The importance of The Fragile was that not only did it keep me interested in Nine Inch Nails, but it kept me from falling into my own downward spiral. What downward spiral was that? In 1999, other records I purchased were Kid Rock’s “Devil Without a Cause” and Limp Bizkit’s “Significant Other”. I know those CDs back to back. And I was still a fan when The Fragile came out. But The Fragile helped me realize I didn’t listen to rap rock because I loved it. I listened to it because I was young and stupid. The Fragile was me not being young and stupid. It was me appreciating beautiful music with considerable flaws; fragile but never empty.
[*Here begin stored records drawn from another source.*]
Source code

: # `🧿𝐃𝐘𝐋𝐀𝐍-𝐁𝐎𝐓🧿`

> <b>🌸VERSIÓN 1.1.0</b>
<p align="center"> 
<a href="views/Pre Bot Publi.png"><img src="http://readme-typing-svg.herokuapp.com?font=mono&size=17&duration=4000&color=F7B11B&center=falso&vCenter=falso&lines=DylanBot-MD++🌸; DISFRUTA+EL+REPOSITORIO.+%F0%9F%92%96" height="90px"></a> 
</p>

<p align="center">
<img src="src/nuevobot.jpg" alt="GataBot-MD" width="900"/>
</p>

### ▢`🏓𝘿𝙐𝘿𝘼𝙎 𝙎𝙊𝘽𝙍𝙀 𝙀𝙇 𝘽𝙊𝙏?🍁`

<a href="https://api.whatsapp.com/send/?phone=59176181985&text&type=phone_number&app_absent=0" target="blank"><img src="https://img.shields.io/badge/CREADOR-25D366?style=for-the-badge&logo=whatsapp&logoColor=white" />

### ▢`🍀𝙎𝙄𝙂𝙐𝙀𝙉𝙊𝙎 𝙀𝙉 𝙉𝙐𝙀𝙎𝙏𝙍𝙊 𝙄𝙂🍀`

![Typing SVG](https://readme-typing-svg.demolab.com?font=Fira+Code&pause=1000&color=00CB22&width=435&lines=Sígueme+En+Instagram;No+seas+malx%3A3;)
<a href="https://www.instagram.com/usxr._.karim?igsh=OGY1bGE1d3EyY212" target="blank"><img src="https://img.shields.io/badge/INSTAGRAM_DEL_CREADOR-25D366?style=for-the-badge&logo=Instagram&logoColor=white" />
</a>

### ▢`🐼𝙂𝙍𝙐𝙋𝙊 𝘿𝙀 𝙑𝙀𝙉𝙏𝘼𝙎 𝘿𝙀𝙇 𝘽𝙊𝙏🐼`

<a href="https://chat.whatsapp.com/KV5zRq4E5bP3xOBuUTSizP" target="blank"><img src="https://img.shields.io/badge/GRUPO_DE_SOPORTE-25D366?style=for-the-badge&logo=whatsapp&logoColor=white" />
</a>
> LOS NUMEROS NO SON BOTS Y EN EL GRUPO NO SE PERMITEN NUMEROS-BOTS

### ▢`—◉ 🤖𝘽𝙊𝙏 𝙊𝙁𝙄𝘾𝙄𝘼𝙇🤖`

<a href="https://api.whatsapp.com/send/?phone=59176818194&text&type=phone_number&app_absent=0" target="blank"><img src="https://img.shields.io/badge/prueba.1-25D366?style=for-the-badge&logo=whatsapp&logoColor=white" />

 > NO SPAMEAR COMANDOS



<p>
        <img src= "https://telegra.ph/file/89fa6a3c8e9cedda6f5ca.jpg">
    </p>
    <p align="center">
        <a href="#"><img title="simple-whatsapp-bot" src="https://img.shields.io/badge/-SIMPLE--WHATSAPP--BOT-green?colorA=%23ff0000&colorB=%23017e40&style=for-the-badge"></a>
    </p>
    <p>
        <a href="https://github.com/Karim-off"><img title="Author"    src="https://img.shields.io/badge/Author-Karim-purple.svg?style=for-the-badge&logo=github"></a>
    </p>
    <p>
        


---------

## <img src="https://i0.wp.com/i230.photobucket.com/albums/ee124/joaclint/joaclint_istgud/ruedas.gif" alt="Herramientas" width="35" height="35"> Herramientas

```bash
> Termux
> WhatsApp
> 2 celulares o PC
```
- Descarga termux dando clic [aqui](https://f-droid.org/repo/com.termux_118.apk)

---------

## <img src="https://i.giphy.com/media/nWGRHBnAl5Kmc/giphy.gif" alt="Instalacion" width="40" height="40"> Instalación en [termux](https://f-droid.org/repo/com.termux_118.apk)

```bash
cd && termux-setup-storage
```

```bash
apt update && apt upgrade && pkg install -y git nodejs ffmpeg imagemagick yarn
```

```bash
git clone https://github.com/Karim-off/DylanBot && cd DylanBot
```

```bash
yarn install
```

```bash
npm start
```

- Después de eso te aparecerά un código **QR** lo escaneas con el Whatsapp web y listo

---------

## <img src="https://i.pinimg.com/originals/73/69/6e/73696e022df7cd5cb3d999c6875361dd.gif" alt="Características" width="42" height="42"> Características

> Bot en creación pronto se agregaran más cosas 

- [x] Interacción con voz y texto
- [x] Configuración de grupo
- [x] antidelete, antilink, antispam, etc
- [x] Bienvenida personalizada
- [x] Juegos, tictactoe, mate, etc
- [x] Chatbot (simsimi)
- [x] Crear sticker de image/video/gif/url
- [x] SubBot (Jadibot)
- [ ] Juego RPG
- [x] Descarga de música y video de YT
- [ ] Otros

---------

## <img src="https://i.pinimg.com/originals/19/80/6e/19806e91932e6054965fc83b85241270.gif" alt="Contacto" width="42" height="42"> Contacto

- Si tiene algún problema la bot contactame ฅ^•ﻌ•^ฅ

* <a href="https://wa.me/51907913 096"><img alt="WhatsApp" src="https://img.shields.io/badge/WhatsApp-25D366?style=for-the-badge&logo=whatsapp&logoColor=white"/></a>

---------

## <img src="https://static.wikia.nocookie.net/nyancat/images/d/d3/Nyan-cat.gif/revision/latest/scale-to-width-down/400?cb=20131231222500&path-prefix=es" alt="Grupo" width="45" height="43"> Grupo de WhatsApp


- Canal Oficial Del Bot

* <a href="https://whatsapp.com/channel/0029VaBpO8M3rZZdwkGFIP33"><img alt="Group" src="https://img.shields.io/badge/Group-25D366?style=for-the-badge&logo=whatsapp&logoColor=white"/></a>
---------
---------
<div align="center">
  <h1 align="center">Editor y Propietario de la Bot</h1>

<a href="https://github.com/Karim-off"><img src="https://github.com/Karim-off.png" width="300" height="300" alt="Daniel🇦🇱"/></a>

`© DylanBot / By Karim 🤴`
Without The Fragile, I might be reviewing an old Five Finger Death Punch album right now (sorry sister.) And that’s why it’s so important. Was it the best album of 1999? No, that’s probably Battle of Los Angeles. Did it have the best song? I would give that to, “Fast as you Can.” But it did have the best instrumental. And despite being just a cardboard case and two compact discs, it was somehow worth almost thirty dollars.

I’m looking forward to joining you finally’s best lyric is, “As black as the night can get, everything is safer now. There’s always a way to forget, once you learn to find a way how.” But I didn’t forget The Fragile. And there’s no point learning how.